Wo früher die Fischer wohnten
Das Fischereihandwerk hatte über Jahrhunderte hinweg große Bedeutung, für die Ernährung der Wittenberger Bevölkerung. In dem Gebiet der heutigen Molkerei, des Kreisgerichtes und des früheren Elektrizitätswerkes bestand bereits 1513 eine „newstadt“ mit 66 Kossäten, die vorwiegend Fischer ohne Grundbesitz waren. Sie lebten nach den „Willkühr-Artickeln der Fischer in der Vorstadt Wittenbergks“ von Mai 1452. Die Fischerfamilien leisteten Naturalzins (Abgabe von Hühnern), Frondienste und Kriegsdienst. Sie waren mit Hellebarden und Spießen ausgerüstet. Die Männer waren zum „Hofedienst“ verpflichtet, hatten die Geschütze innerhalb der Festung zu transportieren. Sie hatten die Elbbrücke und die Bäche eisfrei zu halten und mussten Tag und Nacht abwechselnd den Elbfährbetrieb absichern.

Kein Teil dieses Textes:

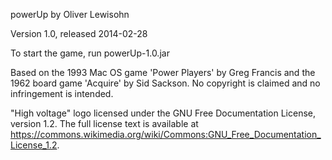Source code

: powerUp by Oliver Lewisohn

Version 1.0, released 2014-02-28

To start the game, run powerUp-1.0.jar

Based on the 1993 Mac OS game 'Power Players' by Greg Francis and the 1962 board game 'Acquire' by Sid Sackson. No copyright is claimed and no infringement is intended.

"High voltage" logo licensed under the GNU Free Documentation License, version 1.2. The full license text is available at https://commons.wikimedia.org/wiki/Commons:GNU_Free_Documentation_License_1.2.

Ab 1560 waren die Fischer verpflichtet, im Sommer um sechs und im Winter um sieben Uhr dem Herrn Hauptmann und Amtsschlösser ihren Fang zum Verkauf anzubieten. Erst danach durften sie ihre Fische auf dem Markt feilbieten. Für Krebse und Fische existierten Modelle für eine anbietungswürdige Größe.
Ein Abkommen mit der Stadt Magdeburg und der Region Anhalt-Dessau-Zerbst aus dem Jahre 1559 besagt, dass die Fischer zwei Meilen oberhalb und eine Meile unterhalb Wittenbergs das alleinige Vorrecht zum Fischfang hatten, einschließlich der Zuflüsse zur Elbe bei Iserbeke, Dabrun und Wartenburg
Bei Hochwasser leisteten die Fischer Rettungsdienste, sie bargen Menschen und versorgten eingeschlossene Dörfer mit Nahrung. Am 6. März 1805 retteten sechs Fischer mehreren Pratauern das Leben. Die Innung bestand damals aus 18 Meistern, 25 Gesellen und 5 Lehrlingen. Für die Lebensrettungsprämie stifteten sie zur Erinnerung einen 4250 Gramm schweren Becher aus reinem Silber, der 1945 verloren ging.
Aus militärtaktischen Gründen verschwand vor 170 Jahren die alte Fischervorstadt zu Gunsten einer Erweiterung der Festung. Die Fischer ließen sich im Baumgarten, heute ist dort der Ortsteil Klein-Wittenberg, nieder. Nur der Fisch im Wappen der Stadt erinnert an die Bedeutung des Fischerhandwerks für Wittenberg.